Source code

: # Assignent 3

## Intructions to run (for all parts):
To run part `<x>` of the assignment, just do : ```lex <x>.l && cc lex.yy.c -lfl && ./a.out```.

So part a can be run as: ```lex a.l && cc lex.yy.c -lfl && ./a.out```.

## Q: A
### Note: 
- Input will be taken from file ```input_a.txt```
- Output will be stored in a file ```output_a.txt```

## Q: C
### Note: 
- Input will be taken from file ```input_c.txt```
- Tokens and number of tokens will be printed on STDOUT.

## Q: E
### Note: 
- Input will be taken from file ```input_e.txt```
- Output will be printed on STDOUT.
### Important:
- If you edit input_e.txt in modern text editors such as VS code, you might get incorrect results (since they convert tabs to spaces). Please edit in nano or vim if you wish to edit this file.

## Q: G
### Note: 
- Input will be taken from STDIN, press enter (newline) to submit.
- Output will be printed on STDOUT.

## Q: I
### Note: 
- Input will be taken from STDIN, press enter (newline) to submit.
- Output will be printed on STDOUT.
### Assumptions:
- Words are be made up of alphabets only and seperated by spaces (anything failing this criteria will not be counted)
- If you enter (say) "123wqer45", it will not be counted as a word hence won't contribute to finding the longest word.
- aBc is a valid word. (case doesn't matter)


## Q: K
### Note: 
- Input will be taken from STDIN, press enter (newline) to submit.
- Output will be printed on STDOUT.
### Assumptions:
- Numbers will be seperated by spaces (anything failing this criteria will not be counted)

------------------------------

■ What the exercise asks
An exact reproduction of all the records is needed.

■ Task output
Source code

: # Assignent 3

## Intructions to run (for all parts):
To run part `<x>` of the assignment, just do : ```lex <x>.l && cc lex.yy.c -lfl && ./a.out```.

So part a can be run as: ```lex a.l && cc lex.yy.c -lfl && ./a.out```.

## Q: A
### Note: 
- Input will be taken from file ```input_a.txt```
- Output will be stored in a file ```output_a.txt```

## Q: C
### Note: 
- Input will be taken from file ```input_c.txt```
- Tokens and number of tokens will be printed on STDOUT.

## Q: E
### Note: 
- Input will be taken from file ```input_e.txt```
- Output will be printed on STDOUT.
### Important:
- If you edit input_e.txt in modern text editors such as VS code, you might get incorrect results (since they convert tabs to spaces). Please edit in nano or vim if you wish to edit this file.

## Q: G
### Note: 
- Input will be taken from STDIN, press enter (newline) to submit.
- Output will be printed on STDOUT.

## Q: I
### Note: 
- Input will be taken from STDIN, press enter (newline) to submit.
- Output will be printed on STDOUT.
### Assumptions:
- Words are be made up of alphabets only and seperated by spaces (anything failing this criteria will not be counted)
- If you enter (say) "123wqer45", it will not be counted as a word hence won't contribute to finding the longest word.
- aBc is a valid word. (case doesn't matter)


## Q: K
### Note: 
- Input will be taken from STDIN, press enter (newline) to submit.
- Output will be printed on STDOUT.
### Assumptions:
- Numbers will be seperated by spaces (anything failing this criteria will not be counted)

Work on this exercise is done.